News Beat
Egypt slashed child deaths. Now an exodus of doctors threatens progress
An exodus of doctors from Egypt threatens to unravel decades of progress in slashing child mortality in the country, doctors and medical workers say.
In 1988, Egypt’s child mortality rate stood at 108 deaths per 1,000 children under five, according to the United Nations Children’s Fund. Government health insurance covered only public employees and factory workers but not their children. Poor and middle-class families were left to fend for themselves.
But a series of policy reforms transformed this picture. By 2024, Egypt had reduced that mortality rate to just 26 per 1,000 children – a 76 per cent decrease – through vaccination programmes, disease eradication campaigns and expanded insurance coverage, according to the Central Agency for Public Mobilisation and Statistics (CAPMAS).
The creation of school-based health insurance in 1992 marked the beginning of what would become one of the Middle East’s most significant public health achievements, in the country with the region’s largest children population.
Dr Mohamed Hassan Khalil, a retired cardiologist and health policy advocate, recalls the strategic thinking behind the scheme. “The government had realised during the 1960s, when expanding the military, that many recruits were medically unfit.
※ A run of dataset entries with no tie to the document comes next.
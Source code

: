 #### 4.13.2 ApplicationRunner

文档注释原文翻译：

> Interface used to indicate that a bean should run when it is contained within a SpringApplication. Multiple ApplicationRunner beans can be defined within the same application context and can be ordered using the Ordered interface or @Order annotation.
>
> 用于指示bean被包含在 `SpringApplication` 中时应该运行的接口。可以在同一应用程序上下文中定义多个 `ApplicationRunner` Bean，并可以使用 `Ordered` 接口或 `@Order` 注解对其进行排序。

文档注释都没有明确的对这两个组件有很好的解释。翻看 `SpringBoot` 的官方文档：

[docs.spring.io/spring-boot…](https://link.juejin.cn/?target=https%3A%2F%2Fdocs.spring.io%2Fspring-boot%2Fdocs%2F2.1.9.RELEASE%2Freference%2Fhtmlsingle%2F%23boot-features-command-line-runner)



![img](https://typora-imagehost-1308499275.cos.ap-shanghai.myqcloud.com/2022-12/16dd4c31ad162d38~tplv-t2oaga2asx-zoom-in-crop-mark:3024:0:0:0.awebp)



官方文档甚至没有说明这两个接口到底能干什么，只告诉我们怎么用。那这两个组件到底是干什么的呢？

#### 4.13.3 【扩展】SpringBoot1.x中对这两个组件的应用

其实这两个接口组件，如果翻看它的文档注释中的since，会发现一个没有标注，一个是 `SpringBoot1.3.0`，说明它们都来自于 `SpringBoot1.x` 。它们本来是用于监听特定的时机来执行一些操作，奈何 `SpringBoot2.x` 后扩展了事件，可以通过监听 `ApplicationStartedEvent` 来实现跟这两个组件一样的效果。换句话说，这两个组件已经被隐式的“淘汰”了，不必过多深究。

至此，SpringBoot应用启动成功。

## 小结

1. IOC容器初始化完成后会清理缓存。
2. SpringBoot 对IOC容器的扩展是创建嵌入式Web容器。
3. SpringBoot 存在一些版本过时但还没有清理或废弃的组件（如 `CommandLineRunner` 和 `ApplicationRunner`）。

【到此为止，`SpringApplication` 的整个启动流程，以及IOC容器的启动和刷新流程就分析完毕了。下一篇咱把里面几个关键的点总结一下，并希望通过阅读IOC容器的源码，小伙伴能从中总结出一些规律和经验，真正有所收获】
This planted the seed for school-based health insurance.”
Beginning with 18 million schoolchildren, the programme was funded through parental contributions of five Egyptian pounds annually, government subsidies of 12 pounds and taxes on tobacco sales.
In June, Alexandria-based Rasha Mohamed experienced the insurance’s benefits first hand when her only nine-year-old son’s respiratory allergies worsened.
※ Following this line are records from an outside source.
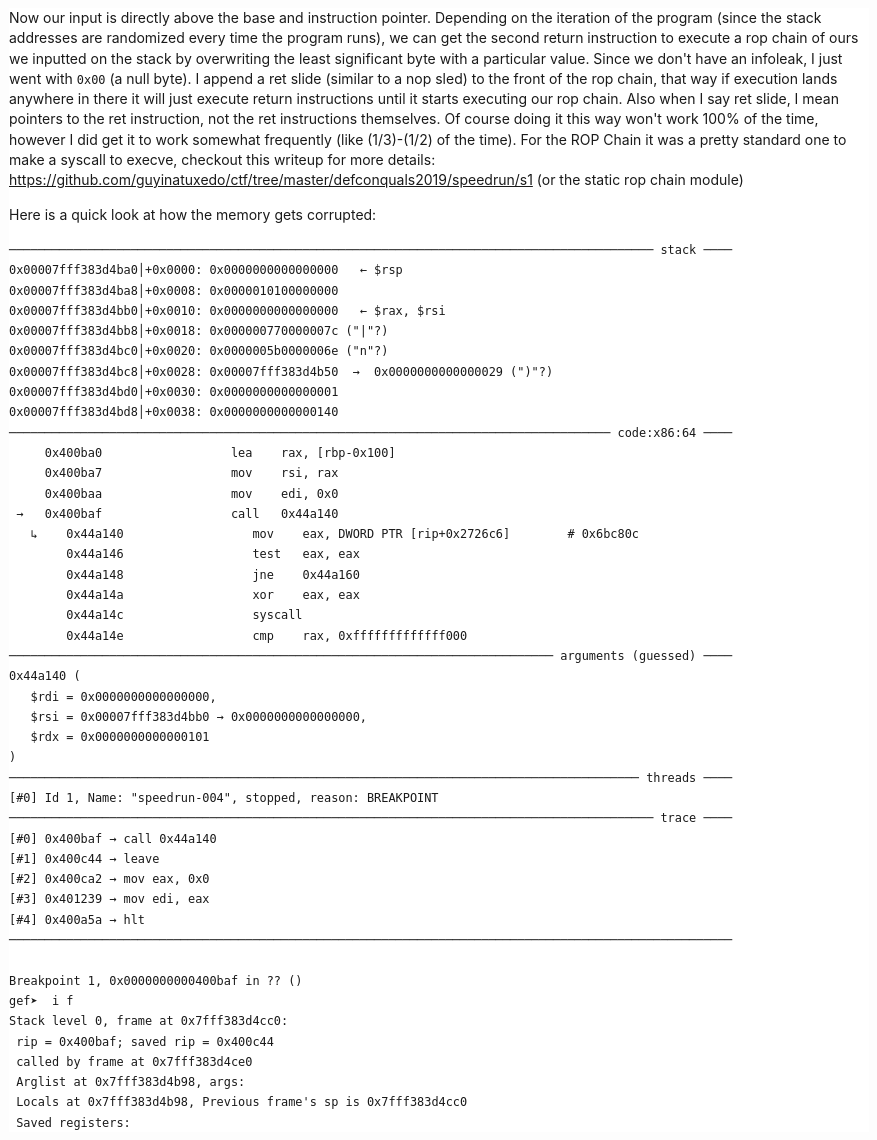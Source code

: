 Now our input is directly above the base and instruction pointer. Depending on the iteration of the program (since the stack addresses are randomized every time the program runs), we can get the second return instruction to execute a rop chain of ours we inputted on the stack by overwriting the least significant byte with a particular value. Since we don't have an infoleak, I just went with `0x00` (a null byte). I append a ret slide (similar to a nop sled) to the front of the rop chain, that way if execution lands anywhere in there it will just execute return instructions until it starts executing our rop chain. Also when I say ret slide, I mean pointers to the ret instruction, not the ret instructions themselves. Of course doing it this way won't work 100% of the time, however I did get it to work somewhat frequently (like (1/3)-(1/2) of the time). For the ROP Chain it was a pretty standard one to make a syscall to execve, checkout this writeup for more details: https://github.com/guyinatuxedo/ctf/tree/master/defconquals2019/speedrun/s1 (or the static rop chain module)

Here is a quick look at how the memory gets corrupted:

```
────────────────────────────────────────────────────────────────────────────────────────── stack ────
0x00007fff383d4ba0│+0x0000: 0x0000000000000000   ← $rsp
0x00007fff383d4ba8│+0x0008: 0x0000010100000000
0x00007fff383d4bb0│+0x0010: 0x0000000000000000   ← $rax, $rsi
0x00007fff383d4bb8│+0x0018: 0x000000770000007c ("|"?)
0x00007fff383d4bc0│+0x0020: 0x0000005b0000006e ("n"?)
0x00007fff383d4bc8│+0x0028: 0x00007fff383d4b50  →  0x0000000000000029 (")"?)
0x00007fff383d4bd0│+0x0030: 0x0000000000000001
0x00007fff383d4bd8│+0x0038: 0x0000000000000140
──────────────────────────────────────────────────────────────────────────────────── code:x86:64 ────
     0x400ba0                  lea    rax, [rbp-0x100]
     0x400ba7                  mov    rsi, rax
     0x400baa                  mov    edi, 0x0
 →   0x400baf                  call   0x44a140
   ↳    0x44a140                  mov    eax, DWORD PTR [rip+0x2726c6]        # 0x6bc80c
        0x44a146                  test   eax, eax
        0x44a148                  jne    0x44a160
        0x44a14a                  xor    eax, eax
        0x44a14c                  syscall
        0x44a14e                  cmp    rax, 0xfffffffffffff000
──────────────────────────────────────────────────────────────────────────── arguments (guessed) ────
0x44a140 (
   $rdi = 0x0000000000000000,
   $rsi = 0x00007fff383d4bb0 → 0x0000000000000000,
   $rdx = 0x0000000000000101
)
──────────────────────────────────────────────────────────────────────────────────────── threads ────
[#0] Id 1, Name: "speedrun-004", stopped, reason: BREAKPOINT
────────────────────────────────────────────────────────────────────────────────────────── trace ────
[#0] 0x400baf → call 0x44a140
[#1] 0x400c44 → leave
[#2] 0x400ca2 → mov eax, 0x0
[#3] 0x401239 → mov edi, eax
[#4] 0x400a5a → hlt
─────────────────────────────────────────────────────────────────────────────────────────────────────

Breakpoint 1, 0x0000000000400baf in ?? ()
gef➤  i f
Stack level 0, frame at 0x7fff383d4cc0:
 rip = 0x400baf; saved rip = 0x400c44
 called by frame at 0x7fff383d4ce0
 Arglist at 0x7fff383d4b98, args:
 Locals at 0x7fff383d4b98, Previous frame's sp is 0x7fff383d4cc0
 Saved registers:
```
“At the insurance-affiliated facility, they put him on ventilators and ran all necessary tests,” says the 41-year-old call centre worker, who is paid the minimum wage of 7,000 Egyptian pounds (roughly £111) a month.
Their four-day hospital stay would have cost a fortune. Instead, the insurance covered it entirely.
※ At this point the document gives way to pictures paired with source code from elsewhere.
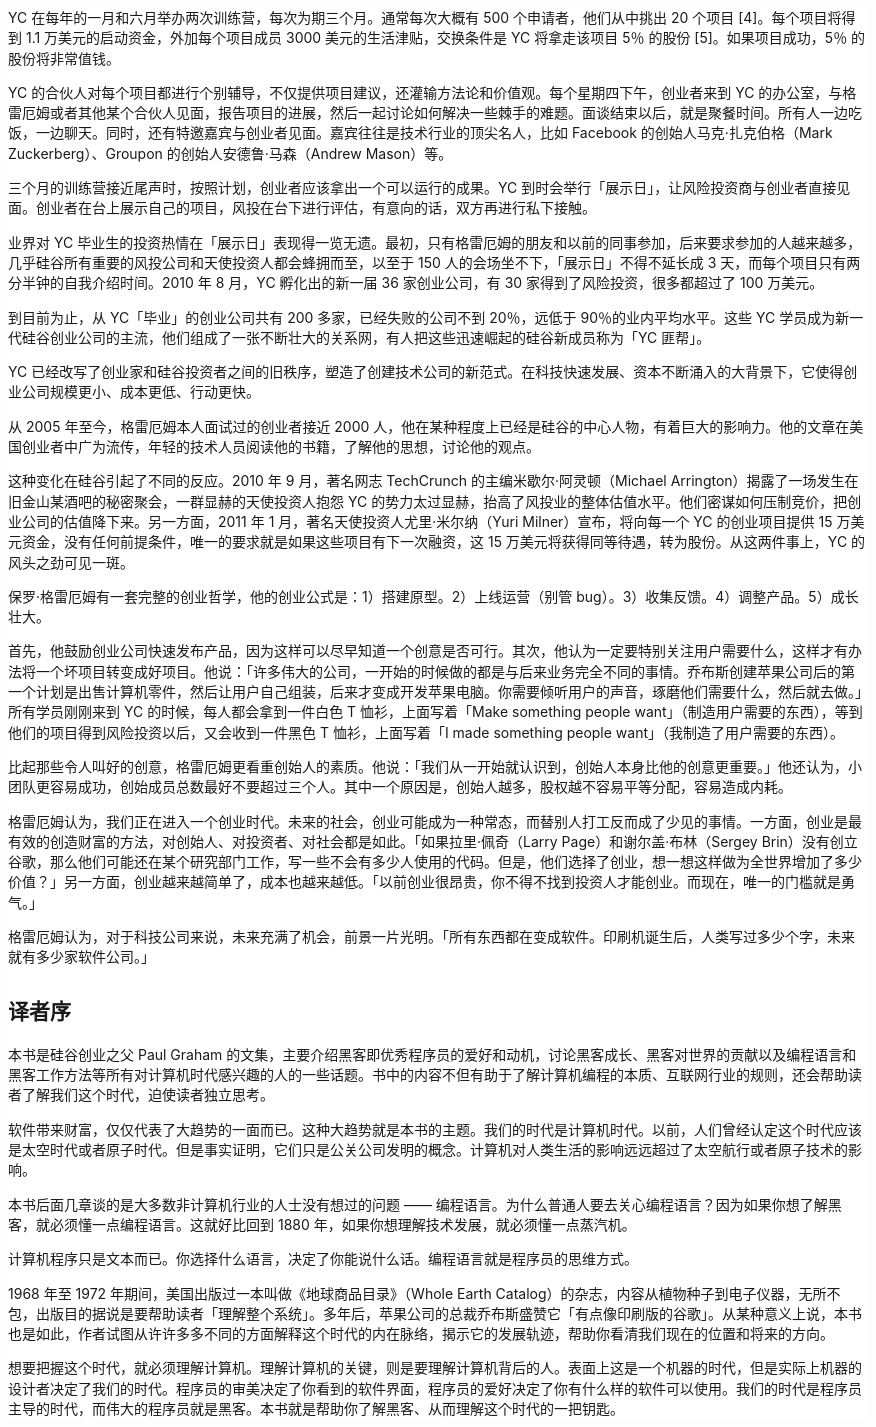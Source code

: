 YC 在每年的一月和六月举办两次训练营，每次为期三个月。通常每次大概有 500 个申请者，他们从中挑出 20 个项目 [4]。每个项目将得到 1.1 万美元的启动资金，外加每个项目成员 3000 美元的生活津贴，交换条件是 YC 将拿走该项目 5％ 的股份 [5]。如果项目成功，5％ 的股份将非常值钱。

YC 的合伙人对每个项目都进行个别辅导，不仅提供项目建议，还灌输方法论和价值观。每个星期四下午，创业者来到 YC 的办公室，与格雷厄姆或者其他某个合伙人见面，报告项目的进展，然后一起讨论如何解决一些棘手的难题。面谈结束以后，就是聚餐时间。所有人一边吃饭，一边聊天。同时，还有特邀嘉宾与创业者见面。嘉宾往往是技术行业的顶尖名人，比如 Facebook 的创始人马克·扎克伯格（Mark Zuckerberg）、Groupon 的创始人安德鲁·马森（Andrew Mason）等。

三个月的训练营接近尾声时，按照计划，创业者应该拿出一个可以运行的成果。YC 到时会举行「展示日」，让风险投资商与创业者直接见面。创业者在台上展示自己的项目，风投在台下进行评估，有意向的话，双方再进行私下接触。

业界对 YC 毕业生的投资热情在「展示日」表现得一览无遗。最初，只有格雷厄姆的朋友和以前的同事参加，后来要求参加的人越来越多，几乎硅谷所有重要的风投公司和天使投资人都会蜂拥而至，以至于 150 人的会场坐不下，「展示日」不得不延长成 3 天，而每个项目只有两分半钟的自我介绍时间。2010 年 8 月，YC 孵化出的新一届 36 家创业公司，有 30 家得到了风险投资，很多都超过了 100 万美元。

到目前为止，从 YC「毕业」的创业公司共有 200 多家，已经失败的公司不到 20％，远低于 90％的业内平均水平。这些 YC 学员成为新一代硅谷创业公司的主流，他们组成了一张不断壮大的关系网，有人把这些迅速崛起的硅谷新成员称为「YC 匪帮」。

YC 已经改写了创业家和硅谷投资者之间的旧秩序，塑造了创建技术公司的新范式。在科技快速发展、资本不断涌入的大背景下，它使得创业公司规模更小、成本更低、行动更快。

从 2005 年至今，格雷厄姆本人面试过的创业者接近 2000 人，他在某种程度上已经是硅谷的中心人物，有着巨大的影响力。他的文章在美国创业者中广为流传，年轻的技术人员阅读他的书籍，了解他的思想，讨论他的观点。

这种变化在硅谷引起了不同的反应。2010 年 9 月，著名网志 TechCrunch 的主编米歇尔·阿灵顿（Michael Arrington）揭露了一场发生在旧金山某酒吧的秘密聚会，一群显赫的天使投资人抱怨 YC 的势力太过显赫，抬高了风投业的整体估值水平。他们密谋如何压制竞价，把创业公司的估值降下来。另一方面，2011 年 1 月，著名天使投资人尤里·米尔纳（Yuri Milner）宣布，将向每一个 YC 的创业项目提供 15 万美元资金，没有任何前提条件，唯一的要求就是如果这些项目有下一次融资，这 15 万美元将获得同等待遇，转为股份。从这两件事上，YC 的风头之劲可见一斑。

保罗·格雷厄姆有一套完整的创业哲学，他的创业公式是：1）搭建原型。2）上线运营（别管 bug）。3）收集反馈。4）调整产品。5）成长壮大。

首先，他鼓励创业公司快速发布产品，因为这样可以尽早知道一个创意是否可行。其次，他认为一定要特别关注用户需要什么，这样才有办法将一个坏项目转变成好项目。他说：「许多伟大的公司，一开始的时候做的都是与后来业务完全不同的事情。乔布斯创建苹果公司后的第一个计划是出售计算机零件，然后让用户自己组装，后来才变成开发苹果电脑。你需要倾听用户的声音，琢磨他们需要什么，然后就去做。」所有学员刚刚来到 YC 的时候，每人都会拿到一件白色 T 恤衫，上面写着「Make something people want」（制造用户需要的东西），等到他们的项目得到风险投资以后，又会收到一件黑色 T 恤衫，上面写着「I made something people want」（我制造了用户需要的东西）。

比起那些令人叫好的创意，格雷厄姆更看重创始人的素质。他说：「我们从一开始就认识到，创始人本身比他的创意更重要。」他还认为，小团队更容易成功，创始成员总数最好不要超过三个人。其中一个原因是，创始人越多，股权越不容易平等分配，容易造成内耗。

格雷厄姆认为，我们正在进入一个创业时代。未来的社会，创业可能成为一种常态，而替别人打工反而成了少见的事情。一方面，创业是最有效的创造财富的方法，对创始人、对投资者、对社会都是如此。「如果拉里·佩奇（Larry Page）和谢尔盖·布林（Sergey Brin）没有创立谷歌，那么他们可能还在某个研究部门工作，写一些不会有多少人使用的代码。但是，他们选择了创业，想一想这样做为全世界增加了多少价值？」另一方面，创业越来越简单了，成本也越来越低。「以前创业很昂贵，你不得不找到投资人才能创业。而现在，唯一的门槛就是勇气。」

格雷厄姆认为，对于科技公司来说，未来充满了机会，前景一片光明。「所有东西都在变成软件。印刷机诞生后，人类写过多少个字，未来就有多少家软件公司。」

## 译者序

本书是硅谷创业之父 Paul Graham 的文集，主要介绍黑客即优秀程序员的爱好和动机，讨论黑客成长、黑客对世界的贡献以及编程语言和黑客工作方法等所有对计算机时代感兴趣的人的一些话题。书中的内容不但有助于了解计算机编程的本质、互联网行业的规则，还会帮助读者了解我们这个时代，迫使读者独立思考。

软件带来财富，仅仅代表了大趋势的一面而已。这种大趋势就是本书的主题。我们的时代是计算机时代。以前，人们曾经认定这个时代应该是太空时代或者原子时代。但是事实证明，它们只是公关公司发明的概念。计算机对人类生活的影响远远超过了太空航行或者原子技术的影响。

本书后面几章谈的是大多数非计算机行业的人士没有想过的问题 —— 编程语言。为什么普通人要去关心编程语言？因为如果你想了解黑客，就必须懂一点编程语言。这就好比回到 1880 年，如果你想理解技术发展，就必须懂一点蒸汽机。

计算机程序只是文本而已。你选择什么语言，决定了你能说什么话。编程语言就是程序员的思维方式。

1968 年至 1972 年期间，美国出版过一本叫做《地球商品目录》（Whole Earth Catalog）的杂志，内容从植物种子到电子仪器，无所不包，出版目的据说是要帮助读者「理解整个系统」。多年后，苹果公司的总裁乔布斯盛赞它「有点像印刷版的谷歌」。从某种意义上说，本书也是如此，作者试图从许许多多不同的方面解释这个时代的内在脉络，揭示它的发展轨迹，帮助你看清我们现在的位置和将来的方向。

想要把握这个时代，就必须理解计算机。理解计算机的关键，则是要理解计算机背后的人。表面上这是一个机器的时代，但是实际上机器的设计者决定了我们的时代。程序员的审美决定了你看到的软件界面，程序员的爱好决定了你有什么样的软件可以使用。我们的时代是程序员主导的时代，而伟大的程序员就是黑客。本书就是帮助你了解黑客、从而理解这个时代的一把钥匙。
They only need to purchase one inhaler every two months. These cost 500-600 Egyptian pounds (£7.90-£9.49) privately but are far cheaper through the insurance scheme, she notes.
Yet bureaucracy remains a barrier, according to Mrs Mohamed. Obtaining prescribed medications requires multiple visits: a referral slip one day, a hospital consultation the next, then finally a pharmacy. For acute illnesses, families must still pay a portion of costs, she adds.
The vaccine breakthrough
Dr Ayman Makawi, a veteran paediatrician now working as a private consultant on healthcare development, attributes the dramatic decline partly to increased life expectancy. Yet vaccines, he argues, have been the true game-changer.
“Vaccinations eliminated diseases that were fatal to children,” he says. “Polio, which could cause respiratory paralysis; diphtheria, whooping cough and tetanus; measles and German measles.”
By 2004, Egypt had eliminated polio. Neonatal tetanus was eliminated in 2007. Last year, the World Health Organization (WHO) announced the country had eradicated measles and tuberculosis.
In 2018, the government launched the “100 Million Sehat” – 100 Million Health – campaign, a nationwide screening initiative backed by $250 million in World Bank financing. The programme aimed to identify and treat previously undiagnosed cases of hepatitis C, which was killing between 40,000 and 50,000 Egyptians annually.